Cyberattacks on health care, pharmaceutical and research organizations in order to steal valuable research on coronavirus vaccines and treatments.
Amazon discloses large cyberattack attempted against a cloud customer. AWS Shield fended off the attack, which threw 2.3 trillion bits of data per second at the customer’s cloud service and much higher than the previous DDoS record of 1.7 trillion bits per second in 2018.
H&R Block reports unauthorized access of customer accounts: The tax prepare discovered in early June that some customer accounts on their portal had been accessed in late April by an intruder.
Cognizant employee data breached. Cognizant Technology Solutions Corp. notified an unspecified number of employees and customers were impacted.
Akamai gives customers more time to pay bills; and fallout from attack on legal-tech firm Epiq hits several large customers. Hackers trigger far-reaching destruction by targeting low-profile firm.
Austrian telecoms (A1 Telekom Austria) detected a hacker on its network in December (2019) but it took them about six months to eject the hacker given this was an advanced persistent threat (APT).

The Newton’s first law is the law of inertia, it is also, alas, the first law of cyber attacked companies. It’s not their fault since there are innate cognitive biases that bind us to the present while blinding us to long-term threats and opportunities.

Among them are availability and confirmation biases, which is our instinct to solve problems based solely on the information that we have immediately at hand and our tendency to interpret data in a way that supports our pre-existing expectations. A one size fits all approach doesn’t work since all cyber attacks are not made equal and most likely why companies are getting wrong today in terms how they approach cyber security. A malware is several standard deviations different than an advanced persistent threat (APT) campaign that isn’t in the realm of a normal hack. Where a less sophisticated cyber attack might be dealt with by removing malware from compromised computers, fending off an APT requires analyzing attacker’s behavior; a cat and mouse game that can take several months to analyze hacker movement and damage.

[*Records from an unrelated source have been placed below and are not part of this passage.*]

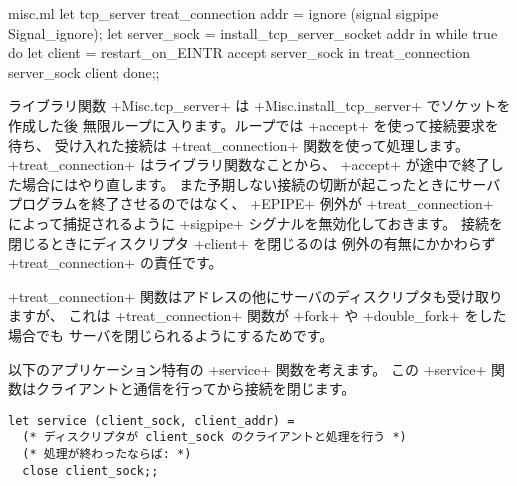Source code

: \begin{listingcodefile}{misc.ml}
let tcp_server treat_connection addr =
  ignore (signal sigpipe Signal_ignore);
  let server_sock = install_tcp_server_socket addr in
  while true do
      let client = restart_on_EINTR accept server_sock in
      treat_connection server_sock client
  done;;
\end{listingcodefile}
ライブラリ関数 \ml+Misc.tcp_server+ は \ml+Misc.install_tcp_server+ でソケットを作成した後
無限ループに入ります。ループでは \ml+accept+ を使って接続要求を待ち、
受け入れた接続は \ml+treat_connection+ 関数を使って処理します。
\ml+treat_connection+ はライブラリ関数なことから、
\ml+accept+ が途中で終了した場合にはやり直します。
また予期しない接続の切断が起こったときにサーバプログラムを終了させるのではなく、
\ml+EPIPE+ 例外が \ml+treat_connection+ によって捕捉されるように
\ml+sigpipe+ シグナルを無効化しておきます。
接続を閉じるときにディスクリプタ \ml+client+ を閉じるのは
例外の有無にかかわらず \ml+treat_connection+ の責任です。

\ml+treat_connection+ 関数はアドレスの他にサーバのディスクリプタも受け取りますが、
これは \ml+treat_connection+ 関数が \ml+fork+ や \ml+double_fork+ をした場合でも
サーバを閉じられるようにするためです。

以下のアプリケーション特有の \ml+service+ 関数を考えます。
この \ml+service+ 関数はクライアントと通信を行ってから接続を閉じます。
%
\begin{lstlisting}
let service (client_sock, client_addr) =
  (* ディスクリプタが client_sock のクライアントと処理を行う *)
  (* 処理が終わったならば: *)
  close client_sock;;
\end{lstlisting}
%

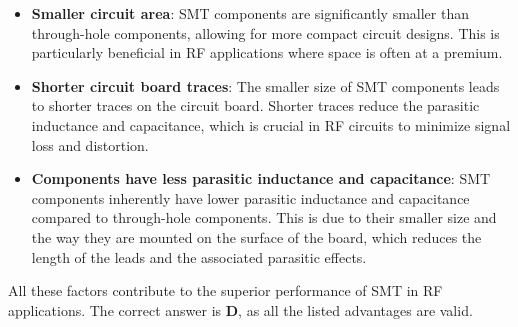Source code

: \begin{itemize}
    \item \textbf{Smaller circuit area}: SMT components are significantly smaller than through-hole components, allowing for more compact circuit designs. This is particularly beneficial in RF applications where space is often at a premium.
    \item \textbf{Shorter circuit board traces}: The smaller size of SMT components leads to shorter traces on the circuit board. Shorter traces reduce the parasitic inductance and capacitance, which is crucial in RF circuits to minimize signal loss and distortion.
    \item \textbf{Components have less parasitic inductance and capacitance}: SMT components inherently have lower parasitic inductance and capacitance compared to through-hole components. This is due to their smaller size and the way they are mounted on the surface of the board, which reduces the length of the leads and the associated parasitic effects.
\end{itemize}

All these factors contribute to the superior performance of SMT in RF applications. The correct answer is \textbf{D}, as all the listed advantages are valid.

What’s different in an advanced persistent threat (APT)?

The hacker is going to quietly study how the network and servers are connected for some time before preparing to conduct espionage leveraging a VPN (Virtual Private Networks) or equivalent to mask their location and presence.

How you mitigate advanced persistent threat (APT)?

Here are some techniques for consideration among a long list of them-

It is just as important to predict the behavior of the intruders and shut down entry points to the network when the attackers aren’t active.
The operation of kicking a hacker out of a network must be executed quickly while the attacker is inactive so that any openings into the company’s infrastructure can be sealed up before the hacker has time to respond.
There needs to additional safeguards to separate the less critical parts of its network from the critical infrastructure.
There needs to be an additional layer of security credentials making it harder for anyone without the extra login details to access the network infrastructure.
One option is to disconnect servers from the internet and make existing passwords invalid at the same time before carefully letting users back in.
Back up corporate data so that nothing would be lost if the hacker outsmarted you.
Leverage multifactor authentication to access all corporate accounts.
Augment the tools that monitor threats so they will receive alerts more frequently about attempted intrusions.

It’s a big effort for any company that suffers an attack. It is far more effective to invest in detection and prevention than remediation.